• Exercise aim: Copy the opening lines of the listing exactly, through and including the line with "- mysql connector.jar"; do not copy any pictures.
***** Provided records *****
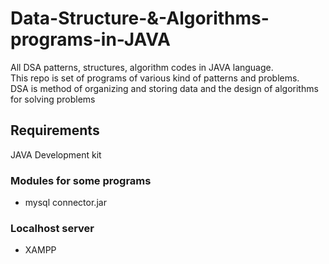 # Data-Structure-&amp;-Algorithms-programs-in-JAVA
All DSA patterns, structures, algorithm codes in JAVA language. <br>This repo is set of programs of various kind of patterns and problems. <br>DSA is method of organizing and storing data and the design of algorithms for solving problems

## Requirements
JAVA Development kit 

### Modules for some programs
- mysql connector.jar

### Localhost server
- XAMPP
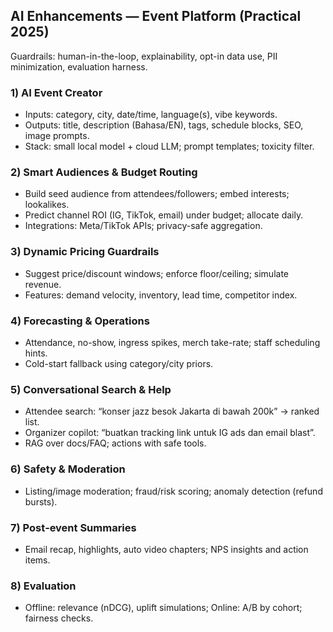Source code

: ## AI Enhancements — Event Platform (Practical 2025)

Guardrails: human-in-the-loop, explainability, opt-in data use, PII minimization, evaluation harness.

### 1) AI Event Creator

- Inputs: category, city, date/time, language(s), vibe keywords.
- Outputs: title, description (Bahasa/EN), tags, schedule blocks, SEO, image prompts.
- Stack: small local model + cloud LLM; prompt templates; toxicity filter.

### 2) Smart Audiences & Budget Routing

- Build seed audience from attendees/followers; embed interests; lookalikes.
- Predict channel ROI (IG, TikTok, email) under budget; allocate daily.
- Integrations: Meta/TikTok APIs; privacy-safe aggregation.

### 3) Dynamic Pricing Guardrails

- Suggest price/discount windows; enforce floor/ceiling; simulate revenue.
- Features: demand velocity, inventory, lead time, competitor index.

### 4) Forecasting & Operations

- Attendance, no-show, ingress spikes, merch take-rate; staff scheduling hints.
- Cold-start fallback using category/city priors.

### 5) Conversational Search & Help

- Attendee search: “konser jazz besok Jakarta di bawah 200k” → ranked list.
- Organizer copilot: “buatkan tracking link untuk IG ads dan email blast”.
- RAG over docs/FAQ; actions with safe tools.

### 6) Safety & Moderation

- Listing/image moderation; fraud/risk scoring; anomaly detection (refund bursts).

### 7) Post‑event Summaries

- Email recap, highlights, auto video chapters; NPS insights and action items.

### 8) Evaluation

- Offline: relevance (nDCG), uplift simulations; Online: A/B by cohort; fairness checks.
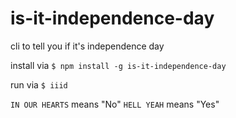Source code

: is-it-independence-day
======================

cli to tell you if it's independence day

install via
`$ npm install -g is-it-independence-day`

run via
`$ iiid`

`IN OUR HEARTS` means "No"
`HELL YEAH` means "Yes"
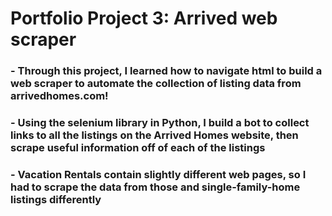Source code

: # Portfolio Project 3: Arrived web scraper

### - Through this project, I learned how to navigate html to build a web scraper to automate the collection of listing data from arrivedhomes.com!
### - Using the selenium library in Python, I build a bot to collect links to all the listings on the Arrived Homes website, then scrape useful information off of each of the listings
### - Vacation Rentals contain slightly different web pages, so I had to scrape the data from those and single-family-home listings differently
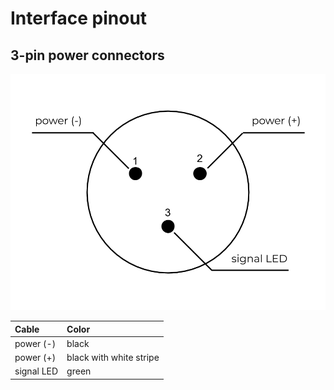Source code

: # Interface pinout

## 3-pin power connectors

![](../../.gitbook/assets/3pin-interface%20%281%29.png)

| Cable | Color |
| :--- | :--- |
| power \(-\) | black |
| power \(+\) | black with white stripe |
| signal LED | green |

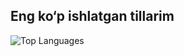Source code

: ## Eng ko‘p ishlatgan tillarim
![Top Languages](https://github-readme-stats.vercel.app/api/top-langs/?username=backenduzb&layout=compact&langs_count=8&theme=radical)
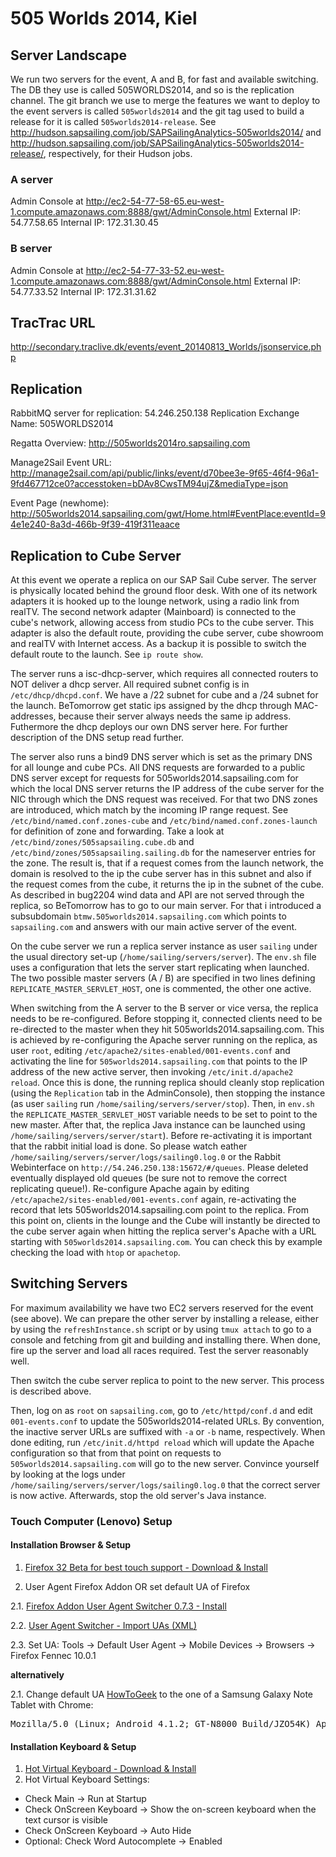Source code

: # 505 Worlds 2014, Kiel

## Server Landscape

We run two servers for the event, A and B, for fast and available switching. The DB they use is called 505WORLDS2014, and so is the replication channel. The git branch we use to merge the features we want to deploy to the event servers is called `505worlds2014` and the git tag used to build a release for it is called `505worlds2014-release`. See http://hudson.sapsailing.com/job/SAPSailingAnalytics-505worlds2014/ and http://hudson.sapsailing.com/job/SAPSailingAnalytics-505worlds2014-release/, respectively, for their Hudson jobs.

### A server

Admin Console at http://ec2-54-77-58-65.eu-west-1.compute.amazonaws.com:8888/gwt/AdminConsole.html
External IP: 54.77.58.65
Internal IP: 172.31.30.45

### B server

Admin Console at http://ec2-54-77-33-52.eu-west-1.compute.amazonaws.com:8888/gwt/AdminConsole.html
External IP: 54.77.33.52
Internal IP: 172.31.31.62

## TracTrac URL

http://secondary.traclive.dk/events/event_20140813_Worlds/jsonservice.php

## Replication

RabbitMQ server for replication: 54.246.250.138
Replication Exchange Name: 505WORLDS2014

Regatta Overview: http://505worlds2014ro.sapsailing.com

Manage2Sail Event URL: http://manage2sail.com/api/public/links/event/d70bee3e-9f65-46f4-96a1-9fd467712ce0?accesstoken=bDAv8CwsTM94ujZ&mediaType=json

Event Page (newhome): http://505worlds2014.sapsailing.com/gwt/Home.html#EventPlace:eventId=94e1e240-8a3d-466b-9f39-419f311eaace

## Replication to Cube Server

At this event we operate a replica on our SAP Sail Cube server. The server is physically located behind the ground floor desk. With one of its network adapters it is hooked up to the lounge network, using a radio link from realTV. The second network adapter (Mainboard) is connected to the cube's network, allowing access from studio PCs to the cube server. This adapter is also the default route, providing the cube server, cube showroom and realTV with Internet access. As a backup it is possible to switch the default route to the launch. See `ip route show`.

The server runs a isc-dhcp-server, which requires all connected routers to NOT deliver a dhcp server. All required subnet config is in `/etc/dhcp/dhcpd.conf`. We have a /22 subnet for cube and a /24 subnet for the launch. BeTomorrow get static ips assigned by the dhcp through MAC-addresses, because their server always needs the same ip address. Futhermore the dhcp deploys our own DNS server here. For further description of the DNS setup read further.

The server also runs a bind9 DNS server which is set as the primary DNS for all lounge and cube PCs. All DNS requests are forwarded to a public DNS server except for requests for 505worlds2014.sapsailing.com for which the local DNS server returns the IP address of the cube server for the NIC through which the DNS request was received. For that two DNS zones are introduced, which match by the incoming IP range request. See `/etc/bind/named.conf.zones-cube` and `/etc/bind/named.conf.zones-launch` for definition of zone and forwarding. Take a look at `/etc/bind/zones/505sapsailing.cube.db` and `/etc/bind/zones/505sapsailing.sailing.db` for the nameserver entries for the zone. The result is, that if a request comes from the launch network, the domain is resolved to the ip the cube server has in this subnet and also if the request comes from the cube, it returns the ip in the subnet of the cube.
As described in bug2204 wind data and API are not served through the replica, so BeTomorrow has to go to our main server. For that i introduced a subsubdomain `btmw.505worlds2014.sapsailing.com` which points to `sapsailing.com` and answers with our main active server of the event.

On the cube server we run a replica server instance as user `sailing` under the usual directory set-up (`/home/sailing/servers/server`). The `env.sh` file uses a configuration that lets the server start replicating when launched. The two possible master servers (A / B) are specified in two lines defining `REPLICATE_MASTER_SERVLET_HOST`, one is commented, the other one active.

When switching from the A server to the B server or vice versa, the replica needs to be re-configured. Before stopping it, connected clients need to be re-directed to the master when they hit 505worlds2014.sapsailing.com. This is achieved by re-configuring the Apache server running on the replica, as user `root`, editing `/etc/apache2/sites-enabled/001-events.conf` and activating the line for `505worlds2014.sapsailing.com` that points to the IP address of the new active server, then invoking `/etc/init.d/apache2 reload`. Once this is done, the running replica should cleanly stop replication (using the `Replication` tab in the AdminConsole), then stopping the instance (as user `sailing` run `/home/sailing/servers/server/stop`). Then, in `env.sh` the `REPLICATE_MASTER_SERVLET_HOST` variable needs to be set to point to the new master. After that, the replica Java instance can be launched using `/home/sailing/servers/server/start`). Before re-activating it is important that the rabbit initial load is done. So please watch eather `/home/sailing/servers/server/logs/sailing0.log.0` or the Rabbit Webinterface on `http://54.246.250.138:15672/#/queues`. Please deleted eventually displayed old queues (be sure not to remove the correct replicating queue!). Re-configure Apache again by editing `/etc/apache2/sites-enabled/001-events.conf` again, re-activating the record that lets 505worlds2014.sapsailing.com point to the replica. From this point on, clients in the lounge and the Cube will instantly be directed to the cube server again when hitting the replica server's Apache with a URL starting with `505worlds2014.sapsailing.com`. You can check this by example checking the load with `htop` or `apachetop`.

## Switching Servers

For maximum availability we have two EC2 servers reserved for the event (see above). We can prepare the other server by installing a release, either by using the `refreshInstance.sh` script or by using `tmux attach` to go to a console and fetching from git and building and installing there. When done, fire up the server and load all races required. Test the server reasonably well.

Then switch the cube server replica to point to the new server. This process is described above.

Then, log on as `root` on `sapsailing.com`, go to `/etc/httpd/conf.d` and edit `001-events.conf` to update the 505worlds2014-related URLs. By convention, the inactive server URLs are suffixed with `-a` or `-b` name, respectively. When done editing, run `/etc/init.d/httpd reload` which will update the Apache configuration so that from that point on requests to `505worlds2014.sapsailing.com` will go to the new server. Convince yourself by looking at the logs under `/home/sailing/servers/server/logs/sailing0.log.0` that the correct server is now active. Afterwards, stop the old server's Java instance.

### Touch Computer (Lenovo) Setup 

#### Installation Browser & Setup

1. [ Firefox 32 Beta for best touch support - Download & Install ](https://www.mozilla.org/de/firefox/channel/#beta)

2. User Agent Firefox Addon OR set default UA of Firefox
 
 2.1. [ Firefox Addon User Agent Switcher 0.7.3 - Install](https://addons.mozilla.org/en-US/firefox/addon/user-agent-switcher/)

 2.2. [ User Agent Switcher - Import UAs (XML)](http://techpatterns.com/downloads/firefox/useragentswitcher.xml)

 2.3. Set UA: Tools -> Default User Agent -> Mobile Devices -> Browsers -> Firefox Fennec 10.0.1

 **alternatively**

 2.1. Change default UA [HowToGeek](http://www.howtogeek.com/113439/how-to-change-your-browsers-user-agent-without-installing-any-extensions/) to the one of a Samsung Galaxy Note Tablet with Chrome: 
<pre>
Mozilla/5.0 (Linux; Android 4.1.2; GT-N8000 Build/JZO54K) AppleWebKit/537.36 (KHTML, like Gecko) Chrome/33.0.1750.166 Safari/537.36 OPR/20.0.1396.73172
</pre>

#### Installation Keyboard & Setup

1. [ Hot Virtual Keyboard - Download & Install](http://hot-virtual-keyboard.com/files/vk_setup.exe)
2. Hot Virtual Keyboard Settings:
  - Check Main -> Run at Startup
  - Check OnScreen Keyboard -> Show the on-screen keyboard when the text cursor is visible
  - Check OnScreen Keyboard -> Auto Hide
  - Optional: Check Word Autocomplete -> Enabled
*****
• Problem solution:
 # Data-Structure-&amp;-Algorithms-programs-in-JAVA
All DSA patterns, structures, algorithm codes in JAVA language. <br>This repo is set of programs of various kind of patterns and problems. <br>DSA is method of organizing and storing data and the design of algorithms for solving problems

## Requirements
JAVA Development kit 

### Modules for some programs
- mysql connector.jar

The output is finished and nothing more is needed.